Your task —
Each line of the data below that carries the word "errorMsg" needs to be copied.

Listed entries —
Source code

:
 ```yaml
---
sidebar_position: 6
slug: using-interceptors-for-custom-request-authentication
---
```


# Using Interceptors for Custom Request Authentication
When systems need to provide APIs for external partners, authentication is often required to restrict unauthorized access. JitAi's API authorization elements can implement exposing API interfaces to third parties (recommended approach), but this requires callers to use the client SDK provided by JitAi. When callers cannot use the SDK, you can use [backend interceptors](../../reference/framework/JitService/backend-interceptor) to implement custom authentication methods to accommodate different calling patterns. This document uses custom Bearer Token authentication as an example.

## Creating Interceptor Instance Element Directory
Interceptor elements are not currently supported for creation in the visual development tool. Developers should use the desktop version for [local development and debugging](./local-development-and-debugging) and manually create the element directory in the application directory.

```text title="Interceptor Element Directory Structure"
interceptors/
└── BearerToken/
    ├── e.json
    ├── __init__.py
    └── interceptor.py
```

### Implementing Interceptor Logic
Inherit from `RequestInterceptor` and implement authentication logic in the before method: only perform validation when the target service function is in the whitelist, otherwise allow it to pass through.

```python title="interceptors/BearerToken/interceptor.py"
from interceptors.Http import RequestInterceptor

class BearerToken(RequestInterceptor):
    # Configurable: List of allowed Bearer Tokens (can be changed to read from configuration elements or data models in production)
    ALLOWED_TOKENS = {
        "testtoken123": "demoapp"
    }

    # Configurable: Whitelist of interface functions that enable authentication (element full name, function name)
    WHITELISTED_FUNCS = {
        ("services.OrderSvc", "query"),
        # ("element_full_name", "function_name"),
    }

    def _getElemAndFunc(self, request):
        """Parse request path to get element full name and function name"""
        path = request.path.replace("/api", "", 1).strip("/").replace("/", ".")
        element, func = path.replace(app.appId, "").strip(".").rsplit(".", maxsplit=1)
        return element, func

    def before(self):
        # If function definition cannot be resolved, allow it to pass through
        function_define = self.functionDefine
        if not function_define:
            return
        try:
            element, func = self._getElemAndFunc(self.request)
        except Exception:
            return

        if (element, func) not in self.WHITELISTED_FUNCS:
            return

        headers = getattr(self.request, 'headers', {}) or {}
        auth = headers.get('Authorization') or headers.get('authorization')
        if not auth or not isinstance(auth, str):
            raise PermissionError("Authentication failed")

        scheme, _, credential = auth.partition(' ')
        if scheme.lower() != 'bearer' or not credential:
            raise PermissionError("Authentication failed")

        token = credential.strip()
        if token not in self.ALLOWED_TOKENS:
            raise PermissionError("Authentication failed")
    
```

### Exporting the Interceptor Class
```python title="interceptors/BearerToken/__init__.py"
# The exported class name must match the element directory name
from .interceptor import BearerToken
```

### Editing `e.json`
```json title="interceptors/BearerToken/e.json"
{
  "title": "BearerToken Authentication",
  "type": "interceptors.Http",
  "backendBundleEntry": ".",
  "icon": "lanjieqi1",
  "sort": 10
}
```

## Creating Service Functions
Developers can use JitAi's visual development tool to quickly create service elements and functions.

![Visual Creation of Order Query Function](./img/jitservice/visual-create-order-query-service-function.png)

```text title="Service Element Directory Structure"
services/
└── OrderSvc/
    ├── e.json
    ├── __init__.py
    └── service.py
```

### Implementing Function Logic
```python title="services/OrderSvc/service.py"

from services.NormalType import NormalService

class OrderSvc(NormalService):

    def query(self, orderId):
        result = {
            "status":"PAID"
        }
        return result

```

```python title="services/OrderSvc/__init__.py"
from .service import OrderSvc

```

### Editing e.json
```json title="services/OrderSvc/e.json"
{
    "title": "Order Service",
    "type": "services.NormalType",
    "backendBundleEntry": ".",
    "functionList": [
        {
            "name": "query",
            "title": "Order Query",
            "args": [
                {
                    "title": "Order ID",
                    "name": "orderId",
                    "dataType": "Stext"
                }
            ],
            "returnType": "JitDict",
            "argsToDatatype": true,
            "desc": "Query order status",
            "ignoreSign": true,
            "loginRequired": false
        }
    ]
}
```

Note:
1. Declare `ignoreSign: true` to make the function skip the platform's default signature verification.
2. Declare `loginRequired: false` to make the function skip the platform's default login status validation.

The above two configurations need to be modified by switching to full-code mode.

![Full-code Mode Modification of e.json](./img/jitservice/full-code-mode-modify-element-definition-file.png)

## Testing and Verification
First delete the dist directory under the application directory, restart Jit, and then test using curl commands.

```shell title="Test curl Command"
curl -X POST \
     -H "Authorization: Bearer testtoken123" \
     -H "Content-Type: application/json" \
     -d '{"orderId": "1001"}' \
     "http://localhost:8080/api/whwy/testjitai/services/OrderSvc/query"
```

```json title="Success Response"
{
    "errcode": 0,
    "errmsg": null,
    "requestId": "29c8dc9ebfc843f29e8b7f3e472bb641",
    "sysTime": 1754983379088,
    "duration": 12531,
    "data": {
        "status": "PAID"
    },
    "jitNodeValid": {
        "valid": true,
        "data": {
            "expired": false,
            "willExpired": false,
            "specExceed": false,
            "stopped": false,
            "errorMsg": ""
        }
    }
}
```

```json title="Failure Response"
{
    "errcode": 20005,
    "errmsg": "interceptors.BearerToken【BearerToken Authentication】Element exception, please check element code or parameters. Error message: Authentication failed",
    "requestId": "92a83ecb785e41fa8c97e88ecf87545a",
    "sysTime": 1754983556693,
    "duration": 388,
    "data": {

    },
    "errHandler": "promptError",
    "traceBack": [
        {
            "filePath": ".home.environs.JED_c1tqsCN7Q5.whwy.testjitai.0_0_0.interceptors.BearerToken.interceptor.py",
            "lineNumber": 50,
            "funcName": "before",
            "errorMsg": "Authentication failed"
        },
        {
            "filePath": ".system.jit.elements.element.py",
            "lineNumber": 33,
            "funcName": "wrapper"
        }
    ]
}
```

Written answer —
            "errorMsg": ""
            "errorMsg": "Authentication failed"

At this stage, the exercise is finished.